> **TASK REQUIREMENTS**: The answer is to be the data that follows, transcribed exactly, minus its pictures.

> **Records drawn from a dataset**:
● ● ● ●

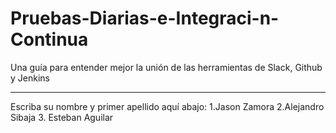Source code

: # Pruebas-Diarias-e-Integraci-n-Continua
Una guía para entender mejor la unión de las herramientas de Slack, Github y Jenkins
****************************************************************************************************************************************
Escriba su nombre y primer apellido aquí abajo:
1.Jason Zamora
2.Alejandro Sibaja
3. Esteban Aguilar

● ● ● ●

> **FINAL ANSWER**:
Source code

: # Pruebas-Diarias-e-Integraci-n-Continua
Una guía para entender mejor la unión de las herramientas de Slack, Github y Jenkins
****************************************************************************************************************************************
Escriba su nombre y primer apellido aquí abajo:
1.Jason Zamora
2.Alejandro Sibaja
3. Esteban Aguilar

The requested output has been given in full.